## [Problem statement]
Could you reproduce, from the records below, everything from the line with "de sortie détaillé" down to the line with "### Quels fichiers il importe ou utilise", keeping both of those lines and changing nothing?

## [Data supplied]
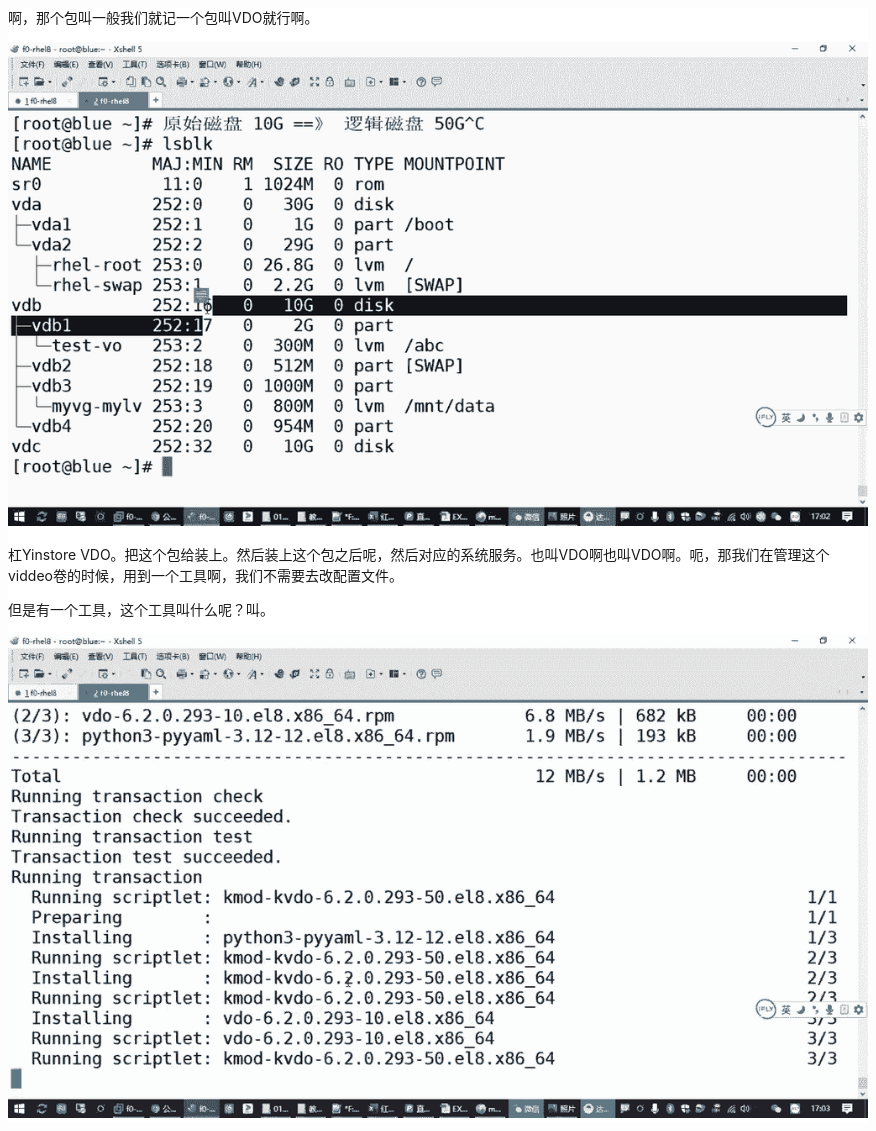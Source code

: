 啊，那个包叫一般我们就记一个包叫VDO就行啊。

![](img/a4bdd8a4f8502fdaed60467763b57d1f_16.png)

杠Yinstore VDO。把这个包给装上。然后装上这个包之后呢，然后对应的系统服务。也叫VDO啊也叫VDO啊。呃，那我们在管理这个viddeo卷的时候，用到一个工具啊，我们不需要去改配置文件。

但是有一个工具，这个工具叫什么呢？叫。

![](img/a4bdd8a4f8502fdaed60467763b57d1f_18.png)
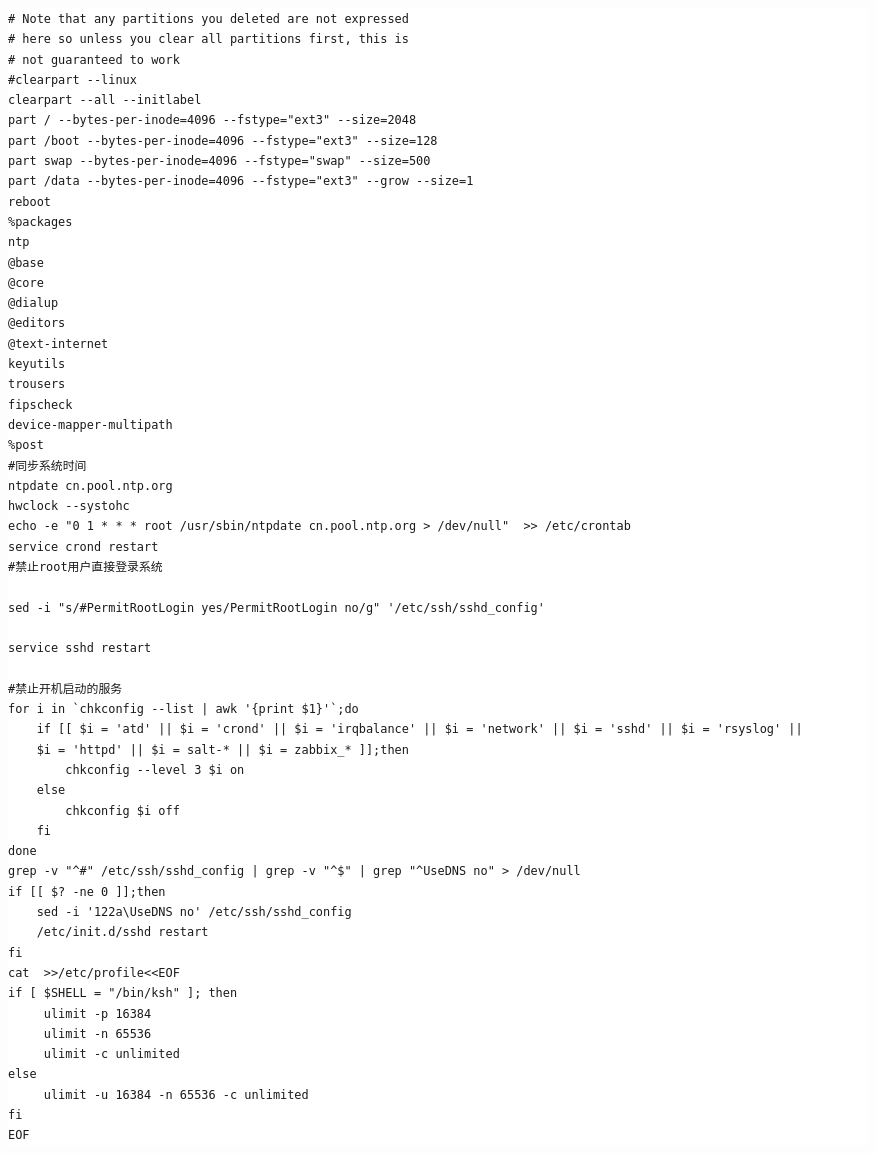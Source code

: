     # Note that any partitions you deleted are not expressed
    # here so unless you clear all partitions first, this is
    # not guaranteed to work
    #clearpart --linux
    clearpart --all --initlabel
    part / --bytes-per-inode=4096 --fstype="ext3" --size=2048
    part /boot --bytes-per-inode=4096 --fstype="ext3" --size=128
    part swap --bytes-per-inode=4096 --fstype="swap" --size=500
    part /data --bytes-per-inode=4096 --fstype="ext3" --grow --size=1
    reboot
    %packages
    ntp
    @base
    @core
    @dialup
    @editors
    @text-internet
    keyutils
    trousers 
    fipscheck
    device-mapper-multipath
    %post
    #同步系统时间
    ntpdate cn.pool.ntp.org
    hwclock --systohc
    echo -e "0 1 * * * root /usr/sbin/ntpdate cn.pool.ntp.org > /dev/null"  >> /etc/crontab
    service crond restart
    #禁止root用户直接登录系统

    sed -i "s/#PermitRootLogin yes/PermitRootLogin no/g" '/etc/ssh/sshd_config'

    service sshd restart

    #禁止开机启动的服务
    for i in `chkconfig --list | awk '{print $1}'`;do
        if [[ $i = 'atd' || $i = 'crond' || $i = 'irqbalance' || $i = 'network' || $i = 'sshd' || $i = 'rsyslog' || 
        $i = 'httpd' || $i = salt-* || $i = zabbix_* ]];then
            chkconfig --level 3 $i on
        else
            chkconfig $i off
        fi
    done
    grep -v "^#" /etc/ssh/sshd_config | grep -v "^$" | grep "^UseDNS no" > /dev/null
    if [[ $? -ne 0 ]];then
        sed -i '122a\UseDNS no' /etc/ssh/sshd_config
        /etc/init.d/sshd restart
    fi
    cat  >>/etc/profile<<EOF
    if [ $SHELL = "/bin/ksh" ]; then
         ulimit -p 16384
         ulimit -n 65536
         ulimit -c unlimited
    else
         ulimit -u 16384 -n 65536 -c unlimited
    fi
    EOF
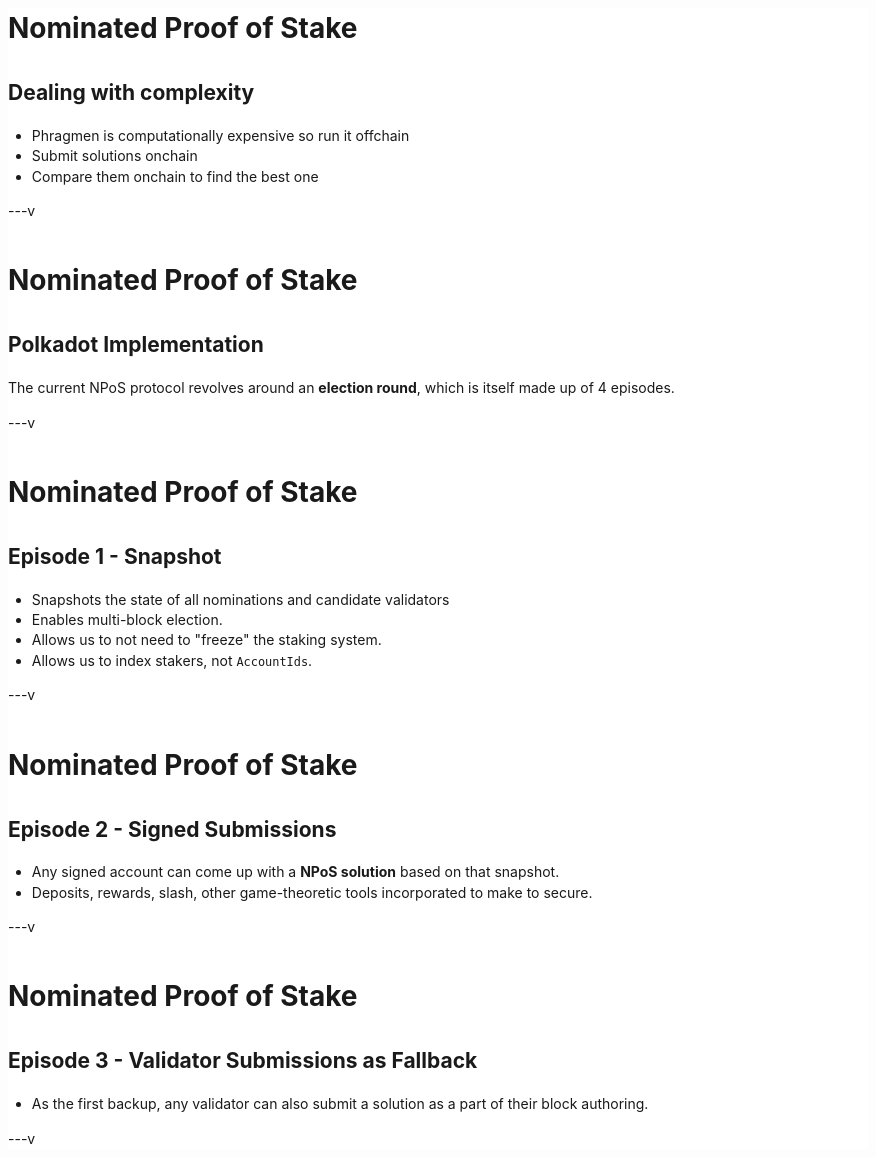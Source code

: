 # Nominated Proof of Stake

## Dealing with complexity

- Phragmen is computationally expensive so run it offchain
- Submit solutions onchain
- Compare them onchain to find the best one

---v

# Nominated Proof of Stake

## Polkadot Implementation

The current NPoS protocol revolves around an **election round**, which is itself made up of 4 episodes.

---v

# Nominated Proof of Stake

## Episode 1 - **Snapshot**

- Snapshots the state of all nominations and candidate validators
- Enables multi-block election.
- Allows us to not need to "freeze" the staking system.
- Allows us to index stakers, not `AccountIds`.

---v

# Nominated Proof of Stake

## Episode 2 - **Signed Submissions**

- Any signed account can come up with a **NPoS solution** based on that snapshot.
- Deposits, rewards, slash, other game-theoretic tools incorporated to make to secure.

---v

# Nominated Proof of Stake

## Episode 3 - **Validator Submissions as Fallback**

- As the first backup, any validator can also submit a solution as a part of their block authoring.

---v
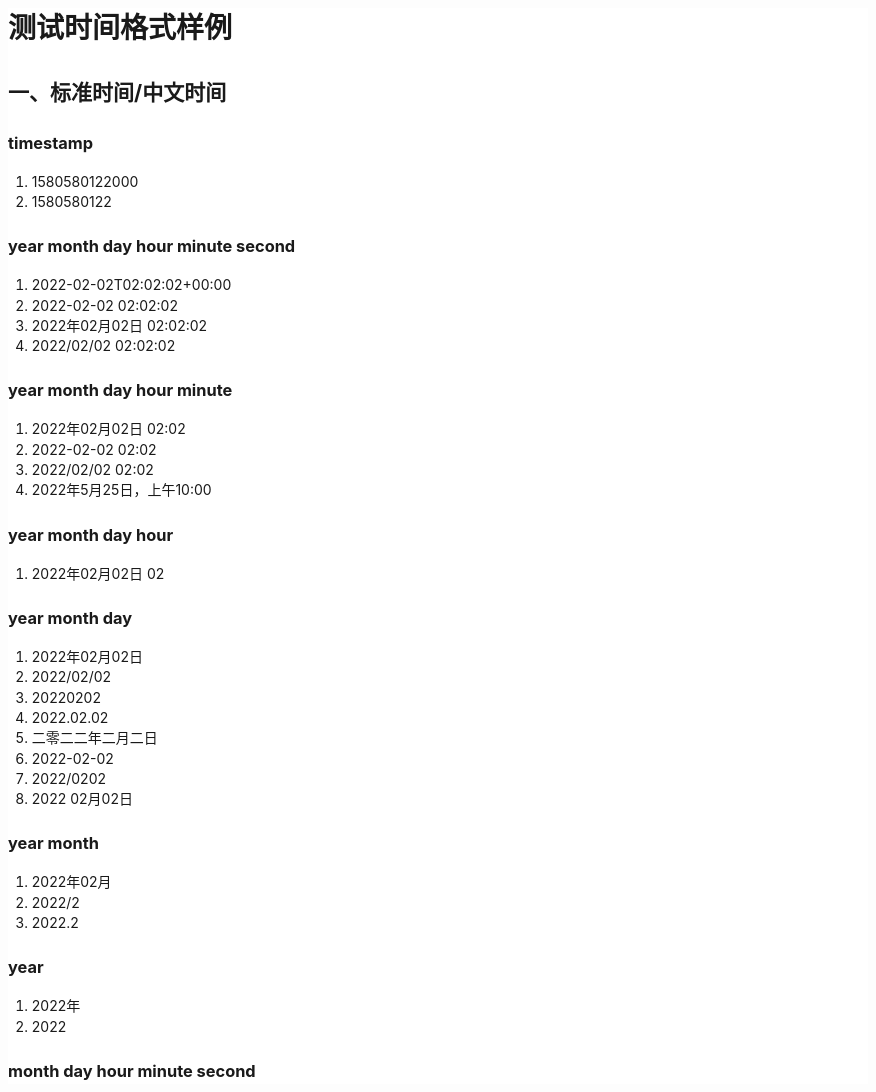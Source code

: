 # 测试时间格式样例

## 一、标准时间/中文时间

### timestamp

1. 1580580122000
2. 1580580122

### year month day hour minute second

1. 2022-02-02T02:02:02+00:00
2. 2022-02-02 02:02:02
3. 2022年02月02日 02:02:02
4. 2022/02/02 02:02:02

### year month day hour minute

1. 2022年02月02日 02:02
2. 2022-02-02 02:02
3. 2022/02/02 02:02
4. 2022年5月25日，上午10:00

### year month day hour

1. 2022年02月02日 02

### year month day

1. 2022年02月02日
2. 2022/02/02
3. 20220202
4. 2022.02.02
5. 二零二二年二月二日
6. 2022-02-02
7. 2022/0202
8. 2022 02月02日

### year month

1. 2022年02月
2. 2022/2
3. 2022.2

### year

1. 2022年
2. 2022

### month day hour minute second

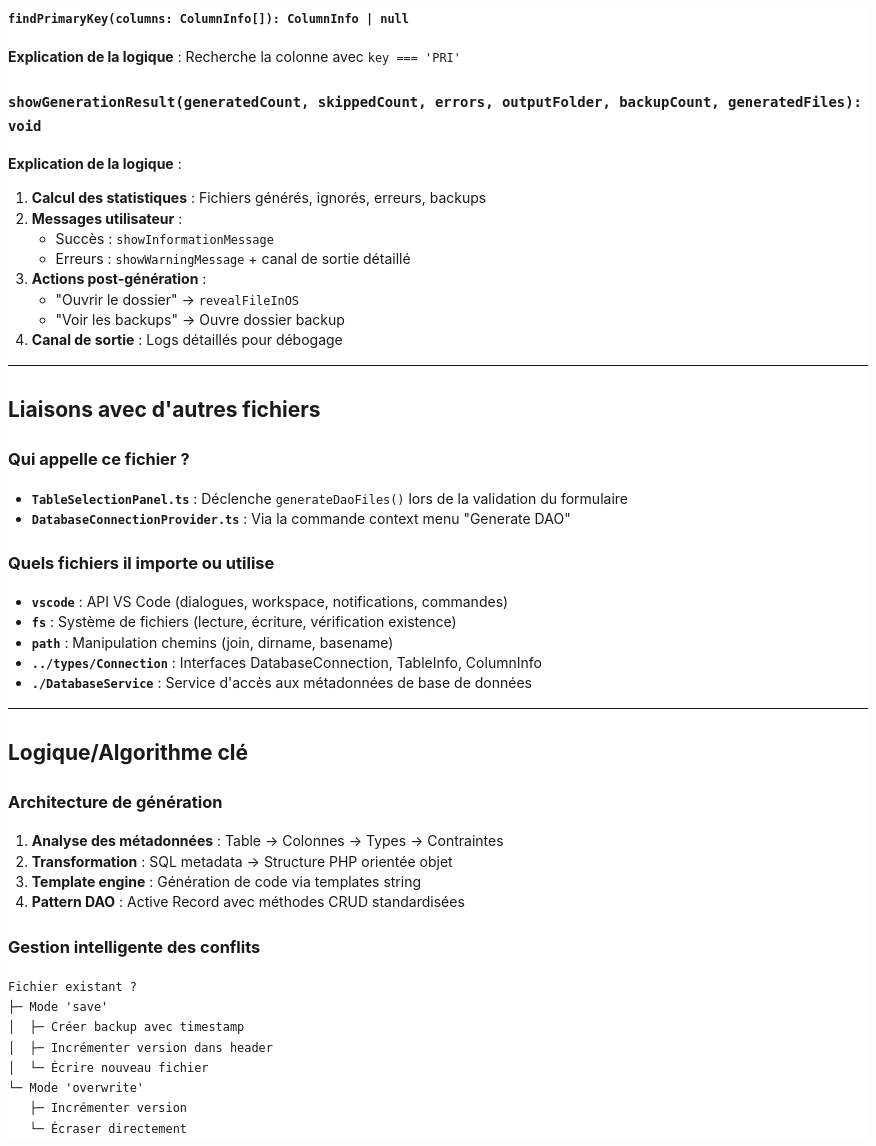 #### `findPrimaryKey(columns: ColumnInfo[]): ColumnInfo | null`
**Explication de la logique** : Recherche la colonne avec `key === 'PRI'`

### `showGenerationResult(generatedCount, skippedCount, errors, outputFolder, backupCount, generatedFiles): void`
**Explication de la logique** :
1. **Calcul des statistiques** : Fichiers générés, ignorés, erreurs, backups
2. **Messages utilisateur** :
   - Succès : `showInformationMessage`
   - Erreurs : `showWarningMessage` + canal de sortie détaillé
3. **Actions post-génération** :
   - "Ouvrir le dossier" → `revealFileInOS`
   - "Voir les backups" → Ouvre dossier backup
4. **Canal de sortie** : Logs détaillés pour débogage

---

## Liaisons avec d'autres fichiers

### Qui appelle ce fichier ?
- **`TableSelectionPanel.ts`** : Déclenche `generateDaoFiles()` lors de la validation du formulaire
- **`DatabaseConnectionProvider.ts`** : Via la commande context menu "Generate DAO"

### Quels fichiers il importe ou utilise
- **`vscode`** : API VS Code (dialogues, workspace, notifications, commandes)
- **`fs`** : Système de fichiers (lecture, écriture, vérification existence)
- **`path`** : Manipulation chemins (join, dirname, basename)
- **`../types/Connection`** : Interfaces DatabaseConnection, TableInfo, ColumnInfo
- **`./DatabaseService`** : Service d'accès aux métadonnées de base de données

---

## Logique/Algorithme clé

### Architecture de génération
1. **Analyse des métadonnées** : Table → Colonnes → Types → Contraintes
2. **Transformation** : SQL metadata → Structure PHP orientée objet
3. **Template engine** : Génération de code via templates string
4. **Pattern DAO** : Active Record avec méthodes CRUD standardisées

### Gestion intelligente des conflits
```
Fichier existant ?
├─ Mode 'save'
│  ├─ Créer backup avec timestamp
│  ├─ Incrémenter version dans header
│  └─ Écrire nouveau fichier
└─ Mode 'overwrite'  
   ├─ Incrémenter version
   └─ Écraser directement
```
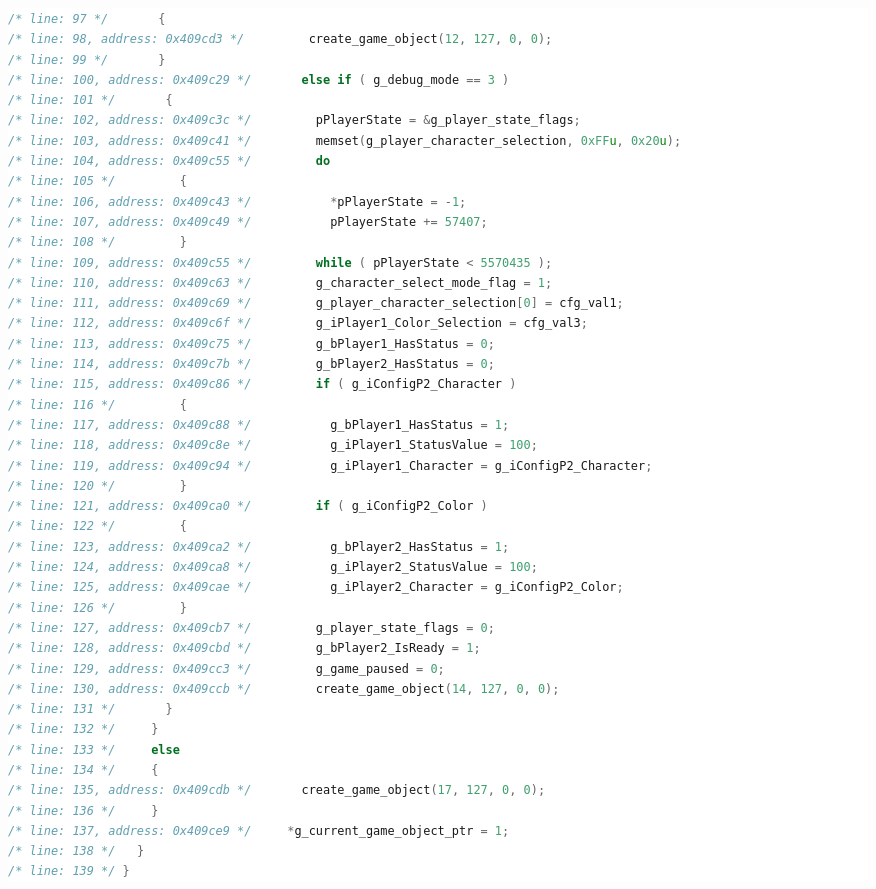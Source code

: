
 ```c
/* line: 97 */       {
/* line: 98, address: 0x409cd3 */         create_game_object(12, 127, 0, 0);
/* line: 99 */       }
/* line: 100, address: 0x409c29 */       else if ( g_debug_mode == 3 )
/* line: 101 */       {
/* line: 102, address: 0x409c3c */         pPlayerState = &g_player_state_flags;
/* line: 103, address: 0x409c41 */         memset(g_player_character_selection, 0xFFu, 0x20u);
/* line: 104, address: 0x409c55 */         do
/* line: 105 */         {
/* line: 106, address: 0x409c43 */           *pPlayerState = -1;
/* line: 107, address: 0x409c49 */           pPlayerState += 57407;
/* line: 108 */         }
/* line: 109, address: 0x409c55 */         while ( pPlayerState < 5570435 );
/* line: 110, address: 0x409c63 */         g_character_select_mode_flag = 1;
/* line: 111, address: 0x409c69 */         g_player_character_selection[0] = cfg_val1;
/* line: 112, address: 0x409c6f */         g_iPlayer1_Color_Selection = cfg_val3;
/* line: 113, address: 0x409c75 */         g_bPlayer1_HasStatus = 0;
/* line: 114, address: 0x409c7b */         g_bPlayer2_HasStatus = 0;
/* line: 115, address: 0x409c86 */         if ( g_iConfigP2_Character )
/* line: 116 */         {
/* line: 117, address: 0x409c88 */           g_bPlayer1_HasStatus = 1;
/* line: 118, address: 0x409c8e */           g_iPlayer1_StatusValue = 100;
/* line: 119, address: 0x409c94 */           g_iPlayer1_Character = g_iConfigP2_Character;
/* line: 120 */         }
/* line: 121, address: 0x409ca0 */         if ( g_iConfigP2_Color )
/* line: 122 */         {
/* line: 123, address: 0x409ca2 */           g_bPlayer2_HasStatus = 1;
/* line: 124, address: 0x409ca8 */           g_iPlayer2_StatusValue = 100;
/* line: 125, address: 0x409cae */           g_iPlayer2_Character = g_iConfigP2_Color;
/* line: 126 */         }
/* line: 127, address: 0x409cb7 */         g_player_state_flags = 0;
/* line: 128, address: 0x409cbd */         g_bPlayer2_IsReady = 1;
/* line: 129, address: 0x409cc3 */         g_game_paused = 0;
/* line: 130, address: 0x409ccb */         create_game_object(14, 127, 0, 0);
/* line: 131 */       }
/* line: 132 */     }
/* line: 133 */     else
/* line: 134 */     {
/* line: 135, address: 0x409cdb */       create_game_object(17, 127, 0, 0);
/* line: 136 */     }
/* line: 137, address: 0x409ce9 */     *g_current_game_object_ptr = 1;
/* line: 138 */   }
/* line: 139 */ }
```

## [Problem solution]
   - Erreurs : `showWarningMessage` + canal de sortie détaillé
3. **Actions post-génération** :
   - "Ouvrir le dossier" → `revealFileInOS`
   - "Voir les backups" → Ouvre dossier backup
4. **Canal de sortie** : Logs détaillés pour débogage

---

## Liaisons avec d'autres fichiers

### Qui appelle ce fichier ?
- **`TableSelectionPanel.ts`** : Déclenche `generateDaoFiles()` lors de la validation du formulaire
- **`DatabaseConnectionProvider.ts`** : Via la commande context menu "Generate DAO"

### Quels fichiers il importe ou utilise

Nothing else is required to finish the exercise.